Hanyu dropped points late in the program with just a single Axel instead of a triple. The Japanese skater crouched on the ice at the end of his skate and looked exhausted, scoring 291.43.

It was the second consecutive skate with uncharacteristic errors from Hanyu, who missed a combination in Friday's short program.

Skating on his 25th birthday, Hanyu landed five quads in a program for the first time, and paid tribute to Chen, saying the competitiveness between them was driving the sport forward.

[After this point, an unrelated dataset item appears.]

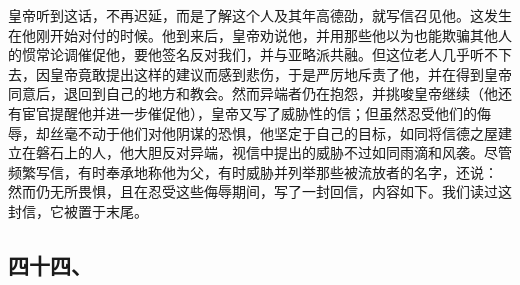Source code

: 皇帝听到这话，不再迟延，而是了解这个人及其年高德劭，就写信召见他。这发生在他刚开始对付的时候。他到来后，皇帝劝说他，并用那些他以为也能欺骗其他人的惯常论调催促他，要他签名反对我们，并与亚略派共融。但这位老人几乎听不下去，因皇帝竟敢提出这样的建议而感到悲伤，于是严厉地斥责了他，并在得到皇帝同意后，退回到自己的地方和教会。然而异端者仍在抱怨，并挑唆皇帝继续（他还有宦官提醒他并进一步催促他），皇帝又写了威胁性的信；但虽然忍受他们的侮辱，却丝毫不动于他们对他阴谋的恐惧，他坚定于自己的目标，如同将信德之屋建立在磐石上的人，他大胆反对异端，视信中提出的威胁不过如同雨滴和风袭。尽管频繁写信，有时奉承地称他为父，有时威胁并列举那些被流放者的名字，还说： 然而仍无所畏惧，且在忍受这些侮辱期间，写了一封回信，内容如下。我们读过这封信，它被置于末尾。\par


\subsection{四十四、}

“Sometimes somebody says (if) figure skating is a sport or not, and I'm really feeling it's a sport in here," Hanyu said.

Chen returned the compliment, saying: “It's an amazing honour to be able to compete against Yuzuru. I've looked up to him, idolized him for years and even now he's someone who is truly like a skating god to me.”

Skating last, Chen had a long wait to take to the ice while the rink was cleared of stuffed toys thrown by Hanyu's legion of passionate fans.

Kevin Aymoz took bronze to become the first French man to win a medal in the Grand Prix Finals since Brian Joubert won 13 years ago.

Aymoz landed a quad toeloop-triple toeloop combination, but fell on another quad toeloop, as he scored 275.63. He and his coach were in tears when they heard the score.

Piper Gilles and Paul Poirier of Toronto took fifth spot in ice dancing, finishing less than five points from a medal berth.

Defending Grand Prix Final champions Gabriella Papadakis and Guillaume Cizeron of France won the gold medal with 219.85 points. Madison Chock and Evan Bates of the U.S. were second at 210.68 and their compatriots Madison Hubbell and Zachary Donohue were third at 207.93.

Gilles and Poirier, who collected a gold and silver on the circuit this season, posted the fourth best free dance to move from sixth after the rhythm dance to fifth overall with 203.50.

"We both know we've got a strong free dance and everyone enjoys watching it," said Gilles. "We owed it to ourselves not to let a score define who we are at a competition. We need to make sure we are doing our job and our best in every program.

"We showed maturity and confidence today."

Canada's other entry Kirsten Moore-Towers of St.Catharines, Ont., and Michael Marinaro of Sarnia, Ont., were fifth in pairs on Saturday.